An ecosystem model for holistic student experience in higher education

Nan Bahr, November 12, 2020

Introduction

In this paper, I reflect on the desperate need for a backbone, a framework, for attending to holistic student experience in higher education. This emerges from my observation that although various elements of a University community proudly proclaim that they attend to student experience, rarely do they connect beyond their specialist siloes. This results in a general misunderstanding of the combined effects of their actions on the holistic student experience.

I have been prompted to consider what belongs in a discussion of student experience, and what should not, and I propose a model for drawing those things that matter together into the same handbag. Then I propose a four-branch ecosystem that depicts the forces that contribute to a positive student experience. This may provide a common language and shared vision to grow a greater sense of unity across an institution and prompt a greater sense of holistic positive student experience.

Background

Many higher education institutions strive to be “one university,” rather than a conglomerate of diverse and distinct bits, that is, they seek to be the opposite of a multiplicity or even an amalgamation. Their goal is often to create a holistic student experience. Their dream is for a unification of purpose across the institution.

The challenge they face is that Universities often comprise a suite of segregated ultra-specialised portfolios and work units. As a result, there is typically a siloed and isolated approach to work unit identification and work planning. The potential for overlapping interests between these elements can be misunderstood and missed. Pragmatically this fuels considerable duplication and therefore redundancy of services. Most importantly, rather than pulling in the same direction to unify the student experience, there is a multiplicity of perspectives on best practice for positive student experience at play at the one institution. The confused students sit as the meat in the sandwich.

In Australia, It does not help that “student experience” is a performance metric for government subsidy and for brand identification, and so appears as an important KPI for most University portfolios, separately. One very important metric for KPIs is the annual profile of student experience provided by an annual and national survey of students, lovingly referred to as QILT (Quality Indicators for Teaching and Learning).
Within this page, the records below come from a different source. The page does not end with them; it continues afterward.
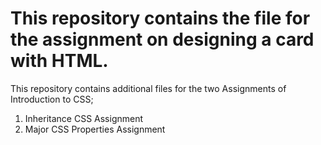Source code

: # This repository contains the file for the assignment on designing a card with HTML.

This repository contains additional files for the two Assignments of Introduction to CSS;
1. Inheritance CSS Assignment
2. Major CSS Properties Assignment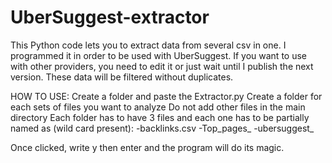 # UberSuggest-extractor
This Python code lets you to extract data from several csv in one. 
I programmed it in order to be used with UberSuggest. If you want to use with other providers, you need to edit it or just wait until I publish the next version.
These data will be filtered without duplicates.

HOW TO USE:
Create a folder and paste the Extractor.py
Create a folder for each sets of files you want to analyze
Do not add other files in the main directory
Each folder has to have 3 files and each one has to be partially named as (wild card present):
 -backlinks.csv
 -Top_pages_
 -ubersuggest_
 

Once clicked, write y then enter and the program will do its magic.

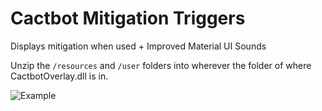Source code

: # Cactbot Mitigation Triggers
 Displays mitigation when used + Improved Material UI Sounds

Unzip the `/resources` and `/user` folders into wherever the folder of where CactbotOverlay.dll is in.

![Example]('https://cdn.discordapp.com/attachments/613929061349326848/817258582654451722/unknown.png')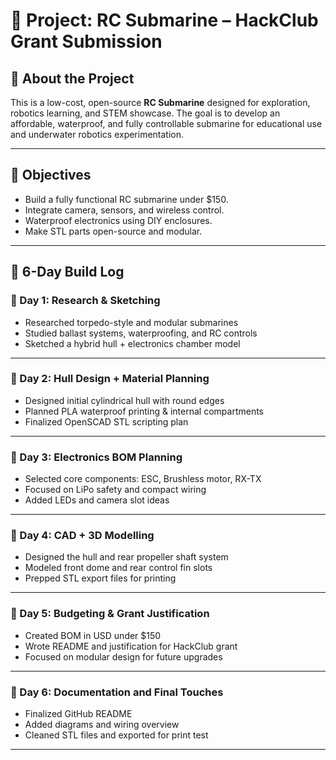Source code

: # 🔱 Project: RC Submarine – HackClub Grant Submission

## 🚀 About the Project

This is a low-cost, open-source **RC Submarine** designed for exploration, robotics learning, and STEM showcase. The goal is to develop an affordable, waterproof, and fully controllable submarine for educational use and underwater robotics experimentation.

---

## 🧠 Objectives

- Build a fully functional RC submarine under $150.
- Integrate camera, sensors, and wireless control.
- Waterproof electronics using DIY enclosures.
- Make STL parts open-source and modular.

---

## 📅 6-Day Build Log

### 📆 Day 1: Research & Sketching  
- Researched torpedo-style and modular submarines  
- Studied ballast systems, waterproofing, and RC controls  
- Sketched a hybrid hull + electronics chamber model

---

### 📆 Day 2: Hull Design + Material Planning  
- Designed initial cylindrical hull with round edges  
- Planned PLA waterproof printing & internal compartments  
- Finalized OpenSCAD STL scripting plan

---

### 📆 Day 3: Electronics BOM Planning  
- Selected core components: ESC, Brushless motor, RX-TX  
- Focused on LiPo safety and compact wiring  
- Added LEDs and camera slot ideas

---

### 📆 Day 4: CAD + 3D Modelling  
- Designed the hull and rear propeller shaft system  
- Modeled front dome and rear control fin slots  
- Prepped STL export files for printing

---

### 📆 Day 5: Budgeting & Grant Justification  
- Created BOM in USD under $150  
- Wrote README and justification for HackClub grant  
- Focused on modular design for future upgrades

---

### 📆 Day 6: Documentation and Final Touches  
- Finalized GitHub README  
- Added diagrams and wiring overview  
- Cleaned STL files and exported for print test

---

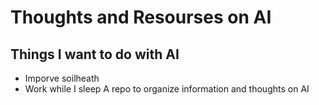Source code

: # Thoughts and Resourses on AI
## Things I want to do with AI
* Imporve soilheath
* Work while I sleep
A repo to organize information and thoughts on AI
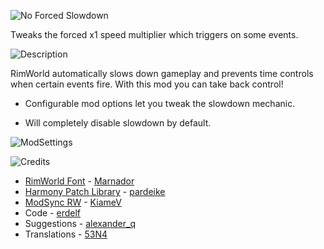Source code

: ![No Forced Slowdown](https://i.imgur.com/mUEc7MK.png)

Tweaks the forced x1 speed multiplier which triggers on some events.

![Description](https://i.imgur.com/OG6xUzd.png)

RimWorld automatically slows down gameplay and prevents time controls when certain events fire. With this mod you can take back control!

- Configurable mod options let you tweak the slowdown mechanic.

- Will completely disable slowdown by default.

![ModSettings](https://i.imgur.com/h1bmGtw.png)

![Credits](https://i.imgur.com/M5vIOEd.png)

- [RimWorld Font](https://ludeon.com/forums/index.php?topic=11022.0) - [Marnador](https://ludeon.com/forums/index.php?action=profile;u=36313)
- [Harmony Patch Library](https://github.com/pardeike/Harmony) - [pardeike](https://www.patreon.com/pardeike/overview)
- [ModSync RW](https://github.com/KiameV/rimworld-modsync-rw) - [KiameV](https://github.com/KiameV)
- Code - [erdelf](https://github.com/erdelf)
- Suggestions - [alexander_q](https://steamcommunity.com/profiles/76561198021282859)
- Translations - [53N4](https://github.com/53N4)
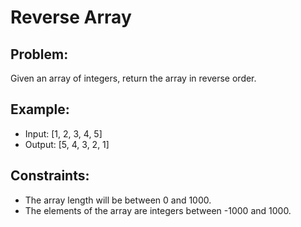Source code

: # Reverse Array

## Problem:
Given an array of integers, return the array in reverse order.

## Example:
- Input: [1, 2, 3, 4, 5]
- Output: [5, 4, 3, 2, 1]

## Constraints:
- The array length will be between 0 and 1000.
- The elements of the array are integers between -1000 and 1000.
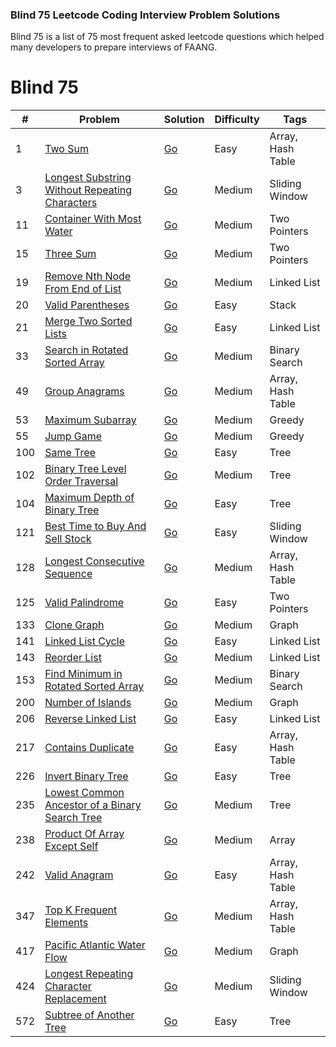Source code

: ### Blind 75 Leetcode Coding Interview Problem Solutions

Blind 75 is a list of 75 most frequent asked leetcode questions which helped many developers to prepare interviews of FAANG.

# Blind 75
| #   | Problem                                                                                                                         | Solution                                                                    | Difficulty | Tags              |
| --- | ------------------------------------------------------------------------------------------------------------------------------- | --------------------------------------------------------------------------- | ---------- | ----------------- |
| 1   | [Two Sum](https://leetcode.com/problems/two-sum/)                                                                               | [Go](./leetcode/blind75/0001.TwoSum.go)                                     | Easy       | Array, Hash Table |
| 3   | [Longest Substring Without Repeating Characters](https://leetcode.com/problems/longest-substring-without-repeating-characters/) | [Go](./leetcode/blind75/0003.LongestSubstringWithoutRepeatingCharacters.go) | Medium     | Sliding Window    |
| 11  | [Container With Most Water](https://leetcode.com/problems/container-with-most-water/)                                           | [Go](./leetcode/blind75/0011.ContainerWithMostWater.go)                     | Medium     | Two Pointers      |
| 15  | [Three Sum](https://leetcode.com/problems/3sum/)                                                                                | [Go](./leetcode/blind75/0015.ThreeSum.go)                                   | Medium     | Two Pointers      |
| 19  | [Remove Nth Node From End of List](https://leetcode.com/problems/remove-nth-node-from-end-of-list/)                             | [Go](./leetcode/blind75/0019.RemoveNthNodeFromEndOfList.go)                 | Medium     | Linked List       |
| 20  | [Valid Parentheses](https://leetcode.com/problems/valid-parentheses/)                                                           | [Go](./leetcode/blind75/0020.ValidParentheses.go)                           | Easy       | Stack             |
| 21  | [Merge Two Sorted Lists](https://leetcode.com/problems/merge-two-sorted-lists/)                                                 | [Go](./leetcode/blind75/0021.MergeTwoSortedLists.go)                        | Easy       | Linked List       |
| 33  | [Search in Rotated Sorted Array](https://leetcode.com/problems/search-in-rotated-sorted-array/)                                 | [Go](./leetcode/blind75/0033.SearchInRotatedSortedArray.go)                 | Medium     | Binary Search     |
| 49  | [Group Anagrams](https://leetcode.com/problems/group-anagrams/)                                                                 | [Go](./leetcode/blind75/0049.GroupAnagrams.go)                              | Medium     | Array, Hash Table |
| 53  | [Maximum Subarray](https://leetcode.com/problems/maximum-subarray/)                                                             | [Go](./leetcode/blind75/0053.MaximumSubarray.go)                            | Medium     | Greedy            |
| 55  | [Jump Game](https://leetcode.com/problems/jump-game/)                                                                           | [Go](./leetcode/blind75/0055.JumpGame.go)                                   | Medium     | Greedy            |
| 100 | [Same Tree](https://leetcode.com/problems/same-tree/)                                                                           | [Go](./leetcode/blind75/0100.SameTree.go)                                   | Easy       | Tree              |
| 102 | [Binary Tree Level Order Traversal](https://leetcode.com/problems/binary-tree-level-order-traversal/)                           | [Go](./leetcode/blind75/0102.BinaryTreeLevelOrderTraversal.go)              | Medium     | Tree              |
| 104 | [Maximum Depth of Binary Tree](https://leetcode.com/problems/maximum-depth-of-binary-tree/)                                     | [Go](./leetcode/blind75/0104.MaximumDepthOfBinaryTree.go)                   | Easy       | Tree              |
| 121 | [Best Time to Buy And Sell Stock](https://leetcode.com/problems/best-time-to-buy-and-sell-stock/)                               | [Go](./leetcode/blind75/0121.BestTimeToBuyAndSellStock.go)                  | Easy       | Sliding Window    |
| 128 | [Longest Consecutive Sequence](https://leetcode.com/problems/longest-consecutive-sequence/)                                     | [Go](./leetcode/blind75/0128.LongestConsecutiveSequence.go)                 | Medium     | Array, Hash Table |
| 125 | [Valid Palindrome](https://leetcode.com/problems/valid-palindrome/)                                                             | [Go](./leetcode/blind75/0125.ValidPalindrome.go)                            | Easy       | Two Pointers      |
| 133 | [Clone Graph](https://leetcode.com/problems/clone-graph/)                                                                       | [Go](./leetcode/blind75/0133.CloneGraph.go)                                 | Medium     | Graph             |
| 141 | [Linked List Cycle](https://leetcode.com/problems/linked-list-cycle/)                                                           | [Go](./leetcode/blind75/0141.LinkedListCycle.go)                            | Easy       | Linked List       |
| 143 | [Reorder List](https://leetcode.com/problems/reorder-list/)                                                                     | [Go](./leetcode/blind75/0143.ReorderList.go)                                | Medium     | Linked List       |
| 153 | [Find Minimum in Rotated Sorted Array](https://leetcode.com/problems/find-minimum-in-rotated-sorted-array/)                     | [Go](./leetcode/blind75/153.FindMinimumInRotatedSortedArray.go)             | Medium     | Binary Search     |
| 200 | [Number of Islands](https://leetcode.com/problems/number-of-islands/)                                                           | [Go](./leetcode/blind75/0200.NumberOfIslands.go)                            | Medium     | Graph             |
| 206 | [Reverse Linked List](https://leetcode.com/problems/reverse-linked-list/)                                                       | [Go](./leetcode/blind75/0206.ReverseLinkedList.go)                          | Easy       | Linked List       |
| 217 | [Contains Duplicate](https://leetcode.com/problems/contains-duplicate/)                                                         | [Go](./leetcode/blind75/0217.ContainsDuplicate.go)                          | Easy       | Array, Hash Table |
| 226 | [Invert Binary Tree](https://leetcode.com/problems/invert-binary-tree/)                                                         | [Go](./leetcode/blind75/0226.InvertBinaryTree.go)                           | Easy       | Tree              |
| 235 | [Lowest Common Ancestor of a Binary Search Tree](https://leetcode.com/problems/lowest-common-ancestor-of-a-binary-search-tree/) | [Go](./leetcode/blind75/0235.LowestCommonAncestorOfABinarySearchTree.go)    | Medium     | Tree              |
| 238 | [Product Of Array Except Self](https://leetcode.com/problems/product-of-array-except-self/)                                     | [Go](./leetcode/blind75/0238.ProductOfArrayExceptSelf.go)                   | Medium     | Array             |
| 242 | [Valid Anagram](https://leetcode.com/problems/valid-anagram/)                                                                   | [Go](./leetcode/blind75/0242.ValidAnagram.go)                               | Easy       | Array, Hash Table |
| 347 | [Top K Frequent Elements](https://leetcode.com/problems/top-k-frequent-elements/)                                               | [Go](./leetcode/blind75/0347.TopKFrequentElements.go)                       | Medium     | Array, Hash Table |
| 417 | [Pacific Atlantic Water Flow](https://leetcode.com/problems/pacific-atlantic-water-flow/)                                       | [Go](./leetcode/blind75/0417.PacificAtlanticWaterFlow.go)                   | Medium     | Graph             |
| 424 | [Longest Repeating Character Replacement](https://leetcode.com/problems/longest-repeating-character-replacement/)               | [Go](./leetcode/blind75/0424.LongestRepeatingCharacterReplacement.go)       | Medium     | Sliding Window    |
| 572 | [Subtree of Another Tree](https://leetcode.com/problems/subtree-of-another-tree/)                                               | [Go](./leetcode/blind75/0572.SubtreeOfAnotherTree.go)                       | Easy       | Tree              |
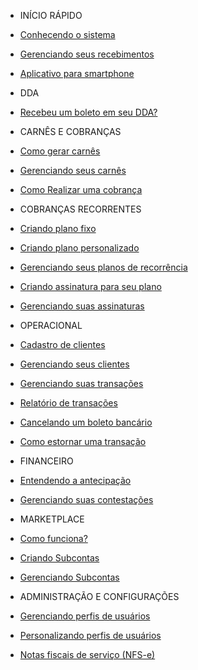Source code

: - INÍCIO RÁPIDO
- [Conhecendo o sistema](CentralDeAjuda/pages/ConhecendoSistema)
- [Gerenciando seus recebimentos](CentralDeAjuda/pages/GerenRecebimentos)
- [Aplicativo para smartphone](CentralDeAjuda/pages/Aplicativo)

- DDA
- [Recebeu um boleto em seu DDA?](CentralDeAjuda/pages/recebeu_DDA)

- CARNÊS E COBRANÇAS
- [Como gerar carnês](CentralDeAjuda/pages/GerarCarnes)
- [Gerenciando seus carnês](CentralDeAjuda/pages/GerenCarnes)
- [Como Realizar uma cobrança](CentralDeAjuda/pages/RealizarCobrancas)

- COBRANÇAS RECORRENTES
- [Criando plano fixo](CentralDeAjuda/pages/CriarPlanoFix)
- [Criando plano personalizado](CentralDeAjuda/pages/CriarPlanoPers)
- [Gerenciando seus planos de recorrência](CentralDeAjuda/pages/GerenciarPlanos)
- [Criando assinatura para seu plano](CentralDeAjuda/pages/NovaAssinatura)
- [Gerenciando suas assinaturas](CentralDeAjuda/pages/GerenAssinaturas)

- OPERACIONAL
- [Cadastro de clientes](CentralDeAjuda/pages/CadastroCliente)
- [Gerenciando seus clientes](CentralDeAjuda/pages/GerenCliente)
- [Gerenciando suas transações](CentralDeAjuda/pages/GerenTransacoes)
- [Relatório de transações](CentralDeAjuda/pages/RelatorioTransacoes)
- [Cancelando um boleto bancário](CentralDeAjuda/pages/CancelandoBoleto)
- [Como estornar uma transação](CentralDeAjuda/pages/EstornarTransacoes)

- FINANCEIRO
- [Entendendo a antecipação](CentralDeAjuda/pages/EntendendoAntecipacao)
- [Gerenciando suas contestações](CentralDeAjuda/pages/GerenContestacoes)

- MARKETPLACE
- [Como funciona?](CentralDeAjuda/pages/Marketplace)
- [Criando Subcontas](CentralDeAjuda/pages/CriarSubconta)
- [Gerenciando Subcontas](CentralDeAjuda/pages/GerenSubconta)

- ADMINISTRAÇÃO E CONFIGURAÇÕES
- [Gerenciando perfis de usuários](CentralDeAjuda/pages/UsuariosPadroes)
- [Personalizando perfis de usuários](CentralDeAjuda/pages/UsuariosPersonalizados)
- [Notas fiscais de serviço (NFS-e)](CentralDeAjuda/pages/NotaFis)
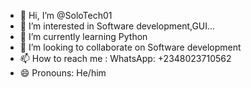 - 👋 Hi, I’m @SoloTech01
- 👀 I’m interested in Software development,GUI...
- 🌱 I’m currently learning Python
- 💞️ I’m looking to collaborate on Software development 
- 📫 How to reach me : WhatsApp: +2348023710562
- 😄 Pronouns: He/him

<!---
SoloTech01/SoloTech01 is a ✨ special ✨ repository because its `README.md` (this file) appears on your GitHub profile.
You can click the Preview link to take a look at your changes.
--->
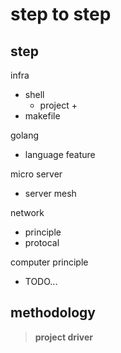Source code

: # step to step

## step

infra

+ shell
  + project
    + 
+ makefile

golang

+ language feature

micro server

+ server mesh

network

+ principle
+ protocal

computer principle

+ TODO...

## methodology

> **project driver**
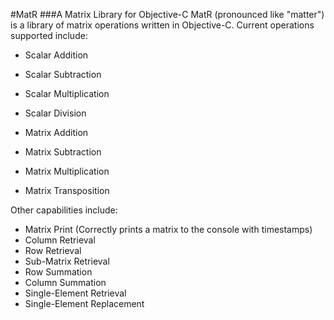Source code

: #MatR
###A Matrix Library for Objective-C
MatR (pronounced like "matter") is a library of matrix operations written in Objective-C.
Current operations supported include:
* Scalar Addition
* Scalar Subtraction
* Scalar Multiplication
* Scalar Division

* Matrix Addition
* Matrix Subtraction
* Matrix Multiplication
* Matrix Transposition

Other capabilities include:
* Matrix Print (Correctly prints a matrix to the console with timestamps)
* Column Retrieval
* Row Retrieval
* Sub-Matrix Retrieval
* Row Summation
* Column Summation
* Single-Element Retrieval
* Single-Element Replacement
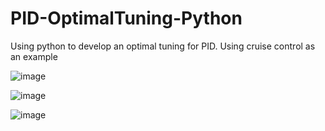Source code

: # PID-OptimalTuning-Python
Using python to develop an optimal tuning for PID. Using cruise control as an example


![image](https://github.com/sarkaranimesh/PID-OptimalTuning-Python/assets/32779283/20dc4915-9133-4a7a-b63a-54c1758cb3c0)


![image](https://github.com/sarkaranimesh/PID-OptimalTuning-Python/assets/32779283/f0ac5236-80ec-4656-9e09-36d3edec6a2b)


![image](https://github.com/sarkaranimesh/PID-OptimalTuning-Python/assets/32779283/f0333388-2f7e-43a2-9e9d-f543212b8535)

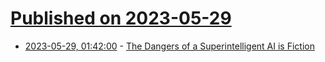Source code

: # [Published on 2023-05-29](index.md)

* [2023-05-29, 01:42:00](https://soylentnews.org/article.pl?sid=23/05/27/1914254&from=rss) - [The Dangers of a Superintelligent AI is Fiction](https://soylentnews.org/article.pl?sid=23/05/27/1914254&from=rss)
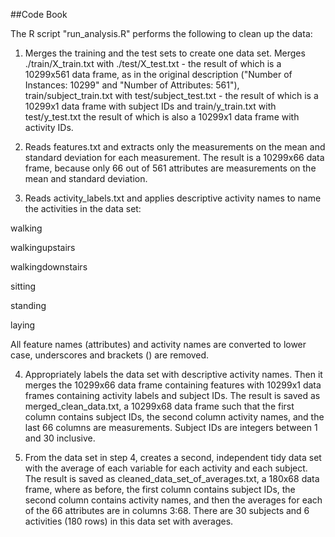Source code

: ##Code Book

The R script "run_analysis.R" performs the following to clean up the data:

1. Merges the training and the test sets to create one data set. Merges ./train/X_train.txt with ./test/X_test.txt - the result of which is a 10299x561 data frame, as in the original description ("Number of Instances: 10299" and "Number of Attributes: 561"), train/subject_train.txt with test/subject_test.txt - the result of which is a 10299x1 data frame with subject IDs and train/y_train.txt with test/y_test.txt the result of which is also a 10299x1 data frame with activity IDs.

2. Reads features.txt and extracts only the measurements on the mean and standard deviation for each measurement. The result is a 10299x66 data frame, because only 66 out of 561 attributes are measurements on the mean and standard deviation.

3. Reads activity_labels.txt and applies descriptive activity names to name the activities in the data set:

walking

walkingupstairs

walkingdownstairs

sitting

standing

laying

All feature names (attributes) and activity names are converted to lower case, underscores and brackets () are removed. 

4. Appropriately labels the data set with descriptive activity names. Then it merges the 10299x66 data frame containing features with 10299x1 data frames containing activity labels and subject IDs. The result is saved as merged_clean_data.txt, a 10299x68 data frame such that the first column contains subject IDs, the second column activity names, and the last 66 columns are measurements. Subject IDs are integers between 1 and 30 inclusive.

5. From the data set in step 4, creates a second, independent tidy data set with the average of each variable for each activity and each subject. The result is saved as cleaned_data_set_of_averages.txt, a 180x68 data frame, where as before, the first column contains subject IDs, the second column contains activity names, and then the averages for each of the 66 attributes are in columns 3:68. There are 30 subjects and 6 activities (180 rows) in this data set with averages.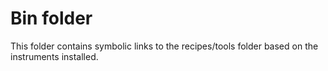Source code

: # Bin folder

This folder contains symbolic links to the recipes/tools folder based on the instruments installed.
The types of things that contribute to the annual QILT results in the Overall Student Experience category are as diverse as the state of facilities, library resources, instructional quality, teacher/student ratios, accessibility of course staff, and administrative efficiency. The government provides other additional data as indicators for student experience, including: attrition/retention, completion rates, graduate employment rate, and graduate salaries. Much like the meaning of life, the universe and everything as discussed in the classic fictional work “Hitch hikers Guide to the Galaxy” the answer to the question of  “Student Experience” could be 42, and the meaning would be just as easily decipherable. So “student experience” has become quite nebulous as a concept: but a highly prized goal.

What’s in and what’s out

First, we need to decide what the term “student experience” ought to conjure for the stakeholders and players in this game. I suggest, it ought to refer to the quality of the student’s engagement with the designed learning and teaching offerings in a program of study, that is, their “academic experience”. So, I propose that it’s about the authenticity and alignments between curriculum, pedagogy and assessment, and the student’s sense of achievement of expected and desired learning outcomes. If that’s the case, then the first tranche of eliminations from the “student experience” handbag are facilities, library physical resources, administrative efficiency, completion rates, graduate salaries. That’s not to say that these things are not important. I just suggest that they muddy the waters when trying to understand student experience in their academic program, their academic experience. I take these in turn.

What’s out

Facilities. It’s nice to be in salubrious environments, but the bar doesn’t actually need to be that high to enable most programs of study efficiently. On the hierarchy of needs, we are pitching for clean, tidy, safe and relevant (i.e., industry standard equipment). Given the huge numbers of students who engage with their programs on-line, this aspect might already be completely irrelevant for many.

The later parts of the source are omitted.